TASK DIRECTIONS:
Reproduce exactly the lines below from the one containing "En cambio, los" through the one containing "- **[13]** [config", including both, and nothing else.

PROVIDED DATA:
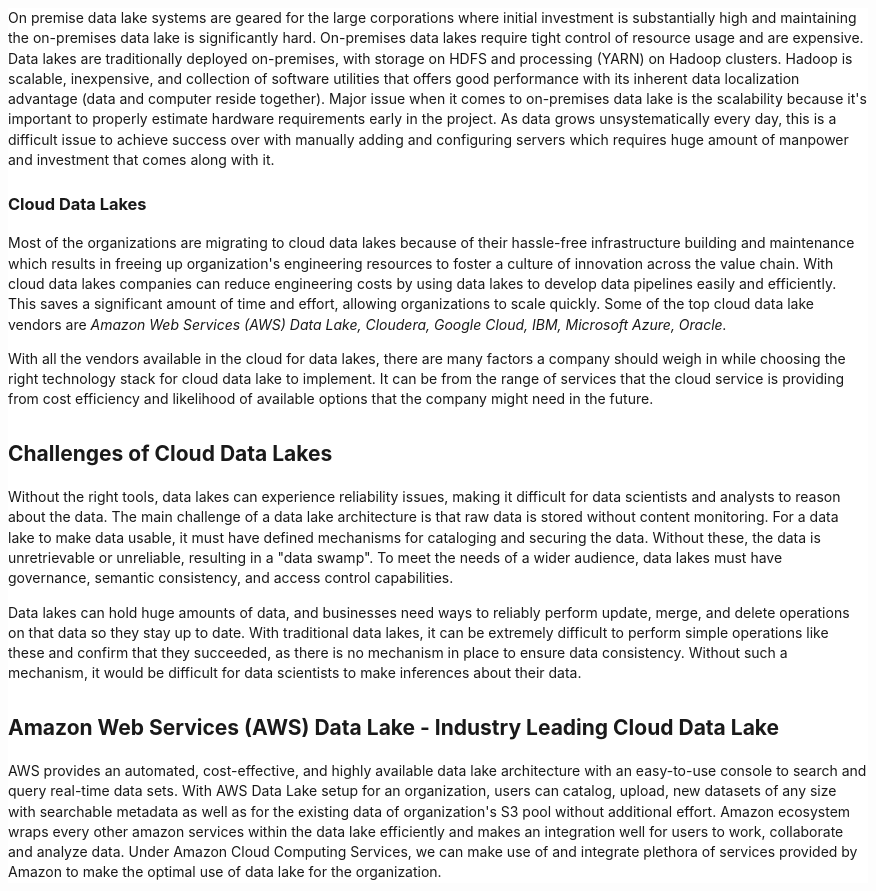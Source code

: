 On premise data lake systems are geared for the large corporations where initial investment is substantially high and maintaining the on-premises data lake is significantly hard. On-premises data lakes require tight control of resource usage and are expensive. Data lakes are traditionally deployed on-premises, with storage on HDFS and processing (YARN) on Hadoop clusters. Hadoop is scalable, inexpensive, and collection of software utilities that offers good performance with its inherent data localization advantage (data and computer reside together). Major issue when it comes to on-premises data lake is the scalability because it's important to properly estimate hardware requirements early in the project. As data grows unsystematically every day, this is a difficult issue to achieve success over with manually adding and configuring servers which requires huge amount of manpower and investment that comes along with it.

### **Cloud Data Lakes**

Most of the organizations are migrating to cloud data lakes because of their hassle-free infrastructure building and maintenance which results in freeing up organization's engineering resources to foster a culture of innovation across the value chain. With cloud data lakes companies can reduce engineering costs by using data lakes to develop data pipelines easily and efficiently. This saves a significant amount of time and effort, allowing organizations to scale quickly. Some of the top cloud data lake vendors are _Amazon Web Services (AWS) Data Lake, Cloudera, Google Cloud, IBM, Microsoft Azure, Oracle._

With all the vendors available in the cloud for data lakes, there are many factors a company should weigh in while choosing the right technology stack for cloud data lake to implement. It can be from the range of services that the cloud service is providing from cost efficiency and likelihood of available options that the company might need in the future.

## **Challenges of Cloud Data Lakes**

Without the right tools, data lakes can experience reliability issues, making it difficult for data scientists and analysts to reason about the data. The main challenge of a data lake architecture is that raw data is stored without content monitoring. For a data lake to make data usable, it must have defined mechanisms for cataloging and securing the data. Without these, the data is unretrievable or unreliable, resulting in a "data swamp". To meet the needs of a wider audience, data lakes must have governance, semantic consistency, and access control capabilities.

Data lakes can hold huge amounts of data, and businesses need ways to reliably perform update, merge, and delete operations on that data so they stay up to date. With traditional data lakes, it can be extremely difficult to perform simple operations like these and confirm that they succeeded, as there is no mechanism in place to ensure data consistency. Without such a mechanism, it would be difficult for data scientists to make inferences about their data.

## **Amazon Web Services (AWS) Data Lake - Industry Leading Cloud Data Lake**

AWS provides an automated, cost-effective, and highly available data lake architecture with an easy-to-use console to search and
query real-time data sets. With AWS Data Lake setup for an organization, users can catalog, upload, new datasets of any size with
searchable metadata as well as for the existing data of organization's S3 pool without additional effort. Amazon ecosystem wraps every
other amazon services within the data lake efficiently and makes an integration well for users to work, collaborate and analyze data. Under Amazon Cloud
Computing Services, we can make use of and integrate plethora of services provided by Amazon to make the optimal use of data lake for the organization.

---

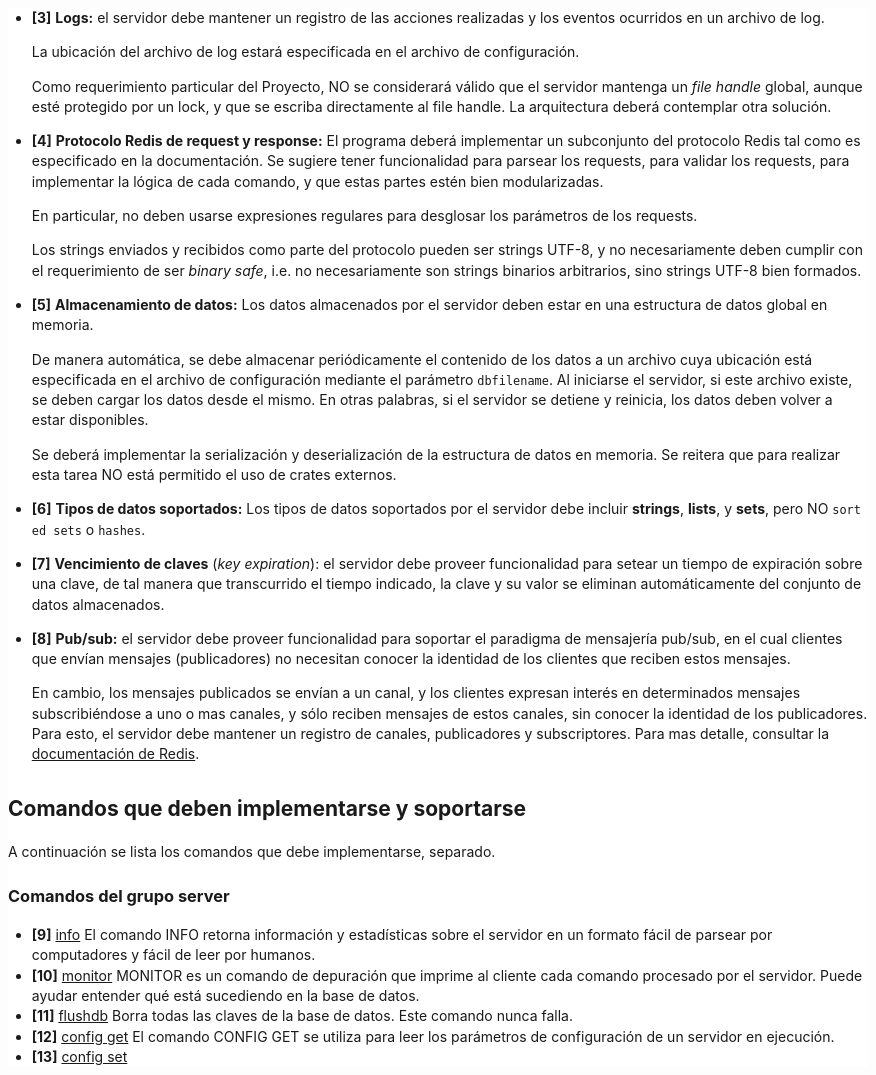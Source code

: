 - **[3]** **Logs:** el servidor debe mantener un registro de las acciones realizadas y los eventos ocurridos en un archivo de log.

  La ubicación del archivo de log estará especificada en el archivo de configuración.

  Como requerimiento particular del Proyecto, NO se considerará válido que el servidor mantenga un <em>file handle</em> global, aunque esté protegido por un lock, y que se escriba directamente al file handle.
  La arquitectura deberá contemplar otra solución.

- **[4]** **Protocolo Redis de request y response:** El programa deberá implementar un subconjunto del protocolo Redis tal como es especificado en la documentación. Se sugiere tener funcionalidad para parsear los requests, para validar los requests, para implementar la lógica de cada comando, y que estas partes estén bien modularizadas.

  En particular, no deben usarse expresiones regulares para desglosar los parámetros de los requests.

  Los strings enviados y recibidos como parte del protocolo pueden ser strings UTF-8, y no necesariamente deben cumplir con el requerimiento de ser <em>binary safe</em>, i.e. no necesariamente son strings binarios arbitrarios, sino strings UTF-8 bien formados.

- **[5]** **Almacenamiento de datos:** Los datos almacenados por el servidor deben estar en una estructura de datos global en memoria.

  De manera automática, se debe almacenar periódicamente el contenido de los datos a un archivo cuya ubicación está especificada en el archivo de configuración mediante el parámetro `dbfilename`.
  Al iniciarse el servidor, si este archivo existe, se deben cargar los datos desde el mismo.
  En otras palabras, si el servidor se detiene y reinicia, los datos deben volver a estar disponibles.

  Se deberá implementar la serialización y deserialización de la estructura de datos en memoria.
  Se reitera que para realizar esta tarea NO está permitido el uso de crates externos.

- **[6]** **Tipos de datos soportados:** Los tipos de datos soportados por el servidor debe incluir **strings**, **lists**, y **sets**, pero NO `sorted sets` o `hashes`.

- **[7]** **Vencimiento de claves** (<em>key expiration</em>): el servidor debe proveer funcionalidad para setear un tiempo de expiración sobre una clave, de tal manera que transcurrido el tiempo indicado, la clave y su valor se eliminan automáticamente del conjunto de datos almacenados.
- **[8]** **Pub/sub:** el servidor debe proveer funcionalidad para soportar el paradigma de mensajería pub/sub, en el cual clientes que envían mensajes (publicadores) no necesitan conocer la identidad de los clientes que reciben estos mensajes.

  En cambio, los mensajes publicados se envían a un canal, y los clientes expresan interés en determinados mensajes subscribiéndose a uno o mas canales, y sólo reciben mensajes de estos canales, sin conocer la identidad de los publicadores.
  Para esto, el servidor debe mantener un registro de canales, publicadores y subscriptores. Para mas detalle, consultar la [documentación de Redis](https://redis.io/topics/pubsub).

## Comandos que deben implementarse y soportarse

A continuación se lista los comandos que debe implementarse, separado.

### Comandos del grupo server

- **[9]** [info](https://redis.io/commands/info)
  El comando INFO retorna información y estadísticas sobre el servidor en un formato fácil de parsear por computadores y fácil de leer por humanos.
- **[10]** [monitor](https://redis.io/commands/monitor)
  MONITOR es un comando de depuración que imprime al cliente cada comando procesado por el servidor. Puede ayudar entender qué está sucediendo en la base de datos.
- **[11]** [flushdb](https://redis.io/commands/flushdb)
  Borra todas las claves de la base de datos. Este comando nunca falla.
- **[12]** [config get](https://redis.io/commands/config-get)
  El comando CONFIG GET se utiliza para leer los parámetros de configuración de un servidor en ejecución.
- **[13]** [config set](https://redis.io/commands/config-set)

EXERCISE OUTPUT:
  En cambio, los mensajes publicados se envían a un canal, y los clientes expresan interés en determinados mensajes subscribiéndose a uno o mas canales, y sólo reciben mensajes de estos canales, sin conocer la identidad de los publicadores.
  Para esto, el servidor debe mantener un registro de canales, publicadores y subscriptores. Para mas detalle, consultar la [documentación de Redis](https://redis.io/topics/pubsub).

## Comandos que deben implementarse y soportarse

A continuación se lista los comandos que debe implementarse, separado.

### Comandos del grupo server

- **[9]** [info](https://redis.io/commands/info)
  El comando INFO retorna información y estadísticas sobre el servidor en un formato fácil de parsear por computadores y fácil de leer por humanos.
- **[10]** [monitor](https://redis.io/commands/monitor)
  MONITOR es un comando de depuración que imprime al cliente cada comando procesado por el servidor. Puede ayudar entender qué está sucediendo en la base de datos.
- **[11]** [flushdb](https://redis.io/commands/flushdb)
  Borra todas las claves de la base de datos. Este comando nunca falla.
- **[12]** [config get](https://redis.io/commands/config-get)
  El comando CONFIG GET se utiliza para leer los parámetros de configuración de un servidor en ejecución.
- **[13]** [config set](https://redis.io/commands/config-set)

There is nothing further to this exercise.